As long as people have been moving goods, other people have been stealing them. So it's no surprise that cargo theft is major problem for trucking. If you run a fleet, you've had to deal with theft, probably more often then you'd like to admit. And that's part of the problem.
Despite your own inevitable experiences with cargo theft, my guess is that you'll be surprised to hear current estimates of the value of goods stolen in transit in the U.S. range from $10- to $25-billion a year. In line with its share of the cargo market, trucking endures about 85% of those thefts. And as high as those numbers may be, they don't even include indirect costs for law enforcement, insurance or security activity triggered by stolen freight.
Any other issue that's costing billions of dollars a year quickly becomes a prime topic of conversation at all of the industry's public forums — but not the year-in, year-out plundering of freight. No one wants to be the first one to publicly admit cargo in their care has been stolen, so the size of the problem remains largely hidden.
That reluctance is understandable. No one enjoys negative publicity, especially if it undermines customer confidence in your service.

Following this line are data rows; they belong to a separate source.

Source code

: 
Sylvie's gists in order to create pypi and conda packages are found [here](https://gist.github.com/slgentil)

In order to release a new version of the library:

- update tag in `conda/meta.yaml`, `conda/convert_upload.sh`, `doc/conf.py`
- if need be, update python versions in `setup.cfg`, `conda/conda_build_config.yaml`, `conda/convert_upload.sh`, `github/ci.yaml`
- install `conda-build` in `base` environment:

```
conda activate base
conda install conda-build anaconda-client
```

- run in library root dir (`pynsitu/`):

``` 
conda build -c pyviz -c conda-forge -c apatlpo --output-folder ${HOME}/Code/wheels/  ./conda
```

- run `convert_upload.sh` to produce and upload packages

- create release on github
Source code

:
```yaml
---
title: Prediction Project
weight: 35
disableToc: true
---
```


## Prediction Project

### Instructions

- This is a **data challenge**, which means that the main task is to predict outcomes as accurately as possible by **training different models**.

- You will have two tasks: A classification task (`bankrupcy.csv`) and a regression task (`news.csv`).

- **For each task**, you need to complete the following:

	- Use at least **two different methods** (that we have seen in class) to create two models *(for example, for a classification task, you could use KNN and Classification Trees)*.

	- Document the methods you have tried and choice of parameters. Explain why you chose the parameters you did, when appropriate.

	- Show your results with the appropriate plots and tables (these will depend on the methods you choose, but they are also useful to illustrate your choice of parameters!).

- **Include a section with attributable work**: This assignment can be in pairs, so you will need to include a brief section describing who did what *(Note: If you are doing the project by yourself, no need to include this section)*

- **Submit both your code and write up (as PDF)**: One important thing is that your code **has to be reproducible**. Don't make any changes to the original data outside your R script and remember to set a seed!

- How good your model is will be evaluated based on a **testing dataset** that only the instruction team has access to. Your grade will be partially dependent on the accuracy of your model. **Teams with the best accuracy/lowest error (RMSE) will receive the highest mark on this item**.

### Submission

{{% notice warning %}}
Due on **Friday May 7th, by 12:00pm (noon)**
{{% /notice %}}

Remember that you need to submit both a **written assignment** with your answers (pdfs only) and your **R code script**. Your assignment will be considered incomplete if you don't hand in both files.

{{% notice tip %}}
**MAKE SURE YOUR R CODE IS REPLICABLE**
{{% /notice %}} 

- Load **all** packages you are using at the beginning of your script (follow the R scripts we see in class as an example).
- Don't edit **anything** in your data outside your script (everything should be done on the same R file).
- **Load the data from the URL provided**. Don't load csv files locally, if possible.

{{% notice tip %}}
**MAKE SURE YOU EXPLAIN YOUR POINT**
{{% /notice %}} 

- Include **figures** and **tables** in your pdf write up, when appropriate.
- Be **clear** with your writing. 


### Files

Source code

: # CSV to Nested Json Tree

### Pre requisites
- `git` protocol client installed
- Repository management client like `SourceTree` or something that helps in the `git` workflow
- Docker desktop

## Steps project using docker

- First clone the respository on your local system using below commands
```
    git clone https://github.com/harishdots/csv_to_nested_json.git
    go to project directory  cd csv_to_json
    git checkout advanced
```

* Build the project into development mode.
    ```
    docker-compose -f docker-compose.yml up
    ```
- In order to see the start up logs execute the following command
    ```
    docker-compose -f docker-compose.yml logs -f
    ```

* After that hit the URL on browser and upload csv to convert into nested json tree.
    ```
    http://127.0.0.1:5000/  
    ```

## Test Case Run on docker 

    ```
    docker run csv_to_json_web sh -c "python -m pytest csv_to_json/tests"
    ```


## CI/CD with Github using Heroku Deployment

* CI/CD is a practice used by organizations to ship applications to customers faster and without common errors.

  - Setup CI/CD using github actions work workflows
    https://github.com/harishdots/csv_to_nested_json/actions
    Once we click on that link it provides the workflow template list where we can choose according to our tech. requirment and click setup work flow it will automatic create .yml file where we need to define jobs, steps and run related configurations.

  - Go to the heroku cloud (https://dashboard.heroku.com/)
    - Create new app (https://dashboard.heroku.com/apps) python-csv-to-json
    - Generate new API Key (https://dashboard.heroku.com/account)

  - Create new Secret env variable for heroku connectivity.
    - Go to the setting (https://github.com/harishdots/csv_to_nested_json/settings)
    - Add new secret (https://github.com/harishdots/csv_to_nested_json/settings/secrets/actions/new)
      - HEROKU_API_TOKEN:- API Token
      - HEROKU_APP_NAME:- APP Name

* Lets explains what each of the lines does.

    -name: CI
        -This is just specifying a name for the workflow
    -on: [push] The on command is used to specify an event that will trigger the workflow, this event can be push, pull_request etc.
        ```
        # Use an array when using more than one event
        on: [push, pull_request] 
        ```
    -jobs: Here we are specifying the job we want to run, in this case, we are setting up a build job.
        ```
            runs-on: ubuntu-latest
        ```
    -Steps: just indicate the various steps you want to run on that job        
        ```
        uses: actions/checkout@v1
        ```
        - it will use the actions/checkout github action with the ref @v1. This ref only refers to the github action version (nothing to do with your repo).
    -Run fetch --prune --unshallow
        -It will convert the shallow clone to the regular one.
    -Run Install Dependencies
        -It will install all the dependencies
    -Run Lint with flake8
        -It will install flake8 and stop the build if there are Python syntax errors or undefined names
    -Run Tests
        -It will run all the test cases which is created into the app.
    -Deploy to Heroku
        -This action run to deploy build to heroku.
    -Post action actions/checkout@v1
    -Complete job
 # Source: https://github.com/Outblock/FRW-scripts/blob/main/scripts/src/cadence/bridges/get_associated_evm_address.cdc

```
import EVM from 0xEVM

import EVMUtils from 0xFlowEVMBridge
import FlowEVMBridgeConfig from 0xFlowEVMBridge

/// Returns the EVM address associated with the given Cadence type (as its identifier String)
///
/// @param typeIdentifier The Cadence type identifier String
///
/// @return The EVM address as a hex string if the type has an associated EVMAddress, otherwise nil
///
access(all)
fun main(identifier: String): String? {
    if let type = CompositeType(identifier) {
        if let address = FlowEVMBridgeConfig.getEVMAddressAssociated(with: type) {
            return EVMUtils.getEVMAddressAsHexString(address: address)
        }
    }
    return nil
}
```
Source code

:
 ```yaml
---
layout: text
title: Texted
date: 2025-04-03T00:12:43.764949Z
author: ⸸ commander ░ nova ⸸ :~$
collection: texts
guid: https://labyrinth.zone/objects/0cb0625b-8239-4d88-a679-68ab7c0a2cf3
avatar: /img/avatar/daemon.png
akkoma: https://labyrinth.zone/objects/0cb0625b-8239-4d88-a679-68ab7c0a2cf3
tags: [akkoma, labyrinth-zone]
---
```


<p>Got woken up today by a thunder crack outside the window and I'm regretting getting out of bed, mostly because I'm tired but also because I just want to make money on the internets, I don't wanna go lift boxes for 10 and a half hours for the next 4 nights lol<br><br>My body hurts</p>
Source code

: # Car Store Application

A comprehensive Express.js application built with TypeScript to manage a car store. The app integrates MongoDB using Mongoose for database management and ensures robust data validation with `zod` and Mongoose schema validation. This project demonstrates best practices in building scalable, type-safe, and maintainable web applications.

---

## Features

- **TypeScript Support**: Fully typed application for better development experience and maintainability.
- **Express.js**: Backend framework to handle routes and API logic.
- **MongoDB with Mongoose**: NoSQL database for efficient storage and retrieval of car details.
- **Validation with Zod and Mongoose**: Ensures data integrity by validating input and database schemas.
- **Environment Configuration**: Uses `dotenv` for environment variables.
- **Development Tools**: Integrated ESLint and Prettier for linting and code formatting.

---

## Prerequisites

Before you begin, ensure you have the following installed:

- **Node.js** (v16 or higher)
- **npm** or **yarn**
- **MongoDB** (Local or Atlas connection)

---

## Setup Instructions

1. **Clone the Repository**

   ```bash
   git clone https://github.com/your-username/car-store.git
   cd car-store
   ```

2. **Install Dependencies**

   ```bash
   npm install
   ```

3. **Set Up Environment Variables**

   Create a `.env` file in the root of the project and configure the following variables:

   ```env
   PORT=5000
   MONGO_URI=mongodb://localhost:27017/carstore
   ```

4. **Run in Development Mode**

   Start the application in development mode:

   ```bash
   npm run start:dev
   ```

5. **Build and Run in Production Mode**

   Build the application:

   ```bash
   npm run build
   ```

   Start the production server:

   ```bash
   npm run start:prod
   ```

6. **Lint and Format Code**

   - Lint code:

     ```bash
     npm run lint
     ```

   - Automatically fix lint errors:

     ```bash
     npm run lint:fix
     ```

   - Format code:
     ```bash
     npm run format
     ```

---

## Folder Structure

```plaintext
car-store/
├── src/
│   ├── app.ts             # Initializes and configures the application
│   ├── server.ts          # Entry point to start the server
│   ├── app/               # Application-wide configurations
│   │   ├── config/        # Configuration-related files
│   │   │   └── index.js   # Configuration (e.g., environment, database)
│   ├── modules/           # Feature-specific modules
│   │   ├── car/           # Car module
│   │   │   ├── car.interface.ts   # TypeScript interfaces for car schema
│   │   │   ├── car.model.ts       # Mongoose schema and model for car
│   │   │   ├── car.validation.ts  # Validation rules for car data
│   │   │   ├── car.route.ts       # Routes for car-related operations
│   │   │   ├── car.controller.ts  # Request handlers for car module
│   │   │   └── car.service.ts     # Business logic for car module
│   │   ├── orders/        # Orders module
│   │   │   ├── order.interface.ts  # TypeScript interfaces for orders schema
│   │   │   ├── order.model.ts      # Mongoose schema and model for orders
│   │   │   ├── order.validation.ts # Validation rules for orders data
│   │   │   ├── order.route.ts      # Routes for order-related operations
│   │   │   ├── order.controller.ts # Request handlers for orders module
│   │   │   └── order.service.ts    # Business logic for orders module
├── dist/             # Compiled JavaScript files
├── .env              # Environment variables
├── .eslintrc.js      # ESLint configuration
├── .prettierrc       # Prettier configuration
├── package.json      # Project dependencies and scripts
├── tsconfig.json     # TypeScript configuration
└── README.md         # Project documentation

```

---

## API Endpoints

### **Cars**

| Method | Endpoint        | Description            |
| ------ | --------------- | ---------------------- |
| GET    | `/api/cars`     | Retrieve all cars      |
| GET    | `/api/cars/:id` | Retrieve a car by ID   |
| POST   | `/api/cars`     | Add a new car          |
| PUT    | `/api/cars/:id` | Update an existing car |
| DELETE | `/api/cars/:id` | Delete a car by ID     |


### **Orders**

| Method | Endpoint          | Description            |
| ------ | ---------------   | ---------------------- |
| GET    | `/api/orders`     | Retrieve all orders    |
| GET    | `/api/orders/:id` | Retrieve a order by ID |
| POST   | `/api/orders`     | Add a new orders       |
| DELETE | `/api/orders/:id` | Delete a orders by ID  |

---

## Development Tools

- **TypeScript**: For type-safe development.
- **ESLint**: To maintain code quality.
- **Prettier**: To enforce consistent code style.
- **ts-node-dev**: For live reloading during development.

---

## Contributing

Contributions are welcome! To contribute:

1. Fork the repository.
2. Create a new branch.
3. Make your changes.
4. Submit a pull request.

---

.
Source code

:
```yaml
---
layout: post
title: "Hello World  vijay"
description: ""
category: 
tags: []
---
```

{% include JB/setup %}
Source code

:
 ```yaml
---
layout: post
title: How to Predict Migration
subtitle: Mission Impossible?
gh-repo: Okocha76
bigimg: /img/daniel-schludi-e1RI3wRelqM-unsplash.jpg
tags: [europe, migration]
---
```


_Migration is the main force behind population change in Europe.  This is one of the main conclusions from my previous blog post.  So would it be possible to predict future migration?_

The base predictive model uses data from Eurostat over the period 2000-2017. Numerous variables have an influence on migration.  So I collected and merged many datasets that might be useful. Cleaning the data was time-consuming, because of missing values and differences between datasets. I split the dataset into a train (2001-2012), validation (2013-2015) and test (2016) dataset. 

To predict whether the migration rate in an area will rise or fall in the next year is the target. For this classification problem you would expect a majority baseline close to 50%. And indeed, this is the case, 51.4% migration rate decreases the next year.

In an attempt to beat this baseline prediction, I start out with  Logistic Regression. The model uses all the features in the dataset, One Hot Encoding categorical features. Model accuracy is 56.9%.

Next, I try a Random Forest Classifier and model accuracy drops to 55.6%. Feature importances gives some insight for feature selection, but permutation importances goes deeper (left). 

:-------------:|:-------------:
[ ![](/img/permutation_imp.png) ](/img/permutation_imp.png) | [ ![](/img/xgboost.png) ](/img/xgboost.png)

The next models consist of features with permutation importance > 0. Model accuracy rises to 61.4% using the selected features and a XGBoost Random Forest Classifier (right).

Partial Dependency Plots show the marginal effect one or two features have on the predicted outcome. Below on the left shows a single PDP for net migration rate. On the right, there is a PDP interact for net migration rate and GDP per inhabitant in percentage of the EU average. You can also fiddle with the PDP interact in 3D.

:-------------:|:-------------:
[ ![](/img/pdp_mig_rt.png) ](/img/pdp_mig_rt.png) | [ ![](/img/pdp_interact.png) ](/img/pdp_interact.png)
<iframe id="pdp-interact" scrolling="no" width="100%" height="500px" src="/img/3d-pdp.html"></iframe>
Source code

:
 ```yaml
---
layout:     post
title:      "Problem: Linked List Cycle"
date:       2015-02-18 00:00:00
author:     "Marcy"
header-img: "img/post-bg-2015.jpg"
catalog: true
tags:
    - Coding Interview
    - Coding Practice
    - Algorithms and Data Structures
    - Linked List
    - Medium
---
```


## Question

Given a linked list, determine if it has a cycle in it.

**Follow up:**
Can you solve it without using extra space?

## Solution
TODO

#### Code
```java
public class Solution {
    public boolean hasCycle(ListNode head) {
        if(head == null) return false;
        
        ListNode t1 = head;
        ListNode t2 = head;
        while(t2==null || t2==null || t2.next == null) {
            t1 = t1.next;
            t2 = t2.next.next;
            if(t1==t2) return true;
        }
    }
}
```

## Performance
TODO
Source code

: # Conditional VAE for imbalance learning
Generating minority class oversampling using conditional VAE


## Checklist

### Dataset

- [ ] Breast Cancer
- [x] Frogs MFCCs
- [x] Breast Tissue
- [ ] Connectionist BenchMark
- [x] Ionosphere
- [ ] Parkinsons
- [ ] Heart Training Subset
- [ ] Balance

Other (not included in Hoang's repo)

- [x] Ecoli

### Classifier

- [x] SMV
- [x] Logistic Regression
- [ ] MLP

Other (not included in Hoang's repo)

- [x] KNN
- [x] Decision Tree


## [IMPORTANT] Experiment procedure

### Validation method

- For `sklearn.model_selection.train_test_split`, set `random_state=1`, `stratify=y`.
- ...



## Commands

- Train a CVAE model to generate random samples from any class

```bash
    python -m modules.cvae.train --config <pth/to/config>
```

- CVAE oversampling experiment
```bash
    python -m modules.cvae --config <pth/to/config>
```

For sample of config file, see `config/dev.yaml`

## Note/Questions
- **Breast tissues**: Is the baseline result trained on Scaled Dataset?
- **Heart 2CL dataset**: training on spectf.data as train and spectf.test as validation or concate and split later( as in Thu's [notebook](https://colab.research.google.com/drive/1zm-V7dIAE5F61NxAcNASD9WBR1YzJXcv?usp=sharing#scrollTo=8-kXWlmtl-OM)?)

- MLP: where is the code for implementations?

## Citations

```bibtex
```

It's a particularly sensitive issue if you suspect someone inside your organization was involved, as is often the case. Also, it's easier to absorb smaller claims than risk an increase in insurance premiums or give away customer information to competitors.
Problems swept under the rug, though, don't get solved. As uncomfortable as it may make you feel, it's time to deal with the issue as an individual fleet and as an industry.
Why not leave it alone? For one thing, the FBI and other law-enforcement groups say this “victimless” crime is becoming more violent, which means you owe it to your employees to do what you can to shield them from potential harm. And since it adds to the overall cost of running a truck fleet, you owe it to your shippers, stockholders and other customers, internal and external, to address the issue.
Most importantly, though, you probably don't have a choice. Domestic counter-terrorism efforts have targeted cargo security as a prime goal. While the intent is to keep terrorists from turning trucks into mobile bombs or contaminating cargo, the required step-up in security should also make it tougher for freight to “fall off the truck.”
Those efforts already include new background check requirements, surveillance programs like Highway Watch, and even a new FBI database just for tracking cargo thefts. Even the terrorism-inspired Patriot Act has weighed in on the issue, specifically setting stiff federal prison sentences for anyone convicted of cargo theft.
As useful as these government efforts may be, there is no silver bullet for such a persistent and pervasive problem as cargo theft. It's going to take many weapons, both simple and sophisticated, to bring the thieves with eyes on your trucks under control. But before the industry can even begin to figure out how best to deal with the issue, trucking has to admit that it has a cargo theft problem — a big one.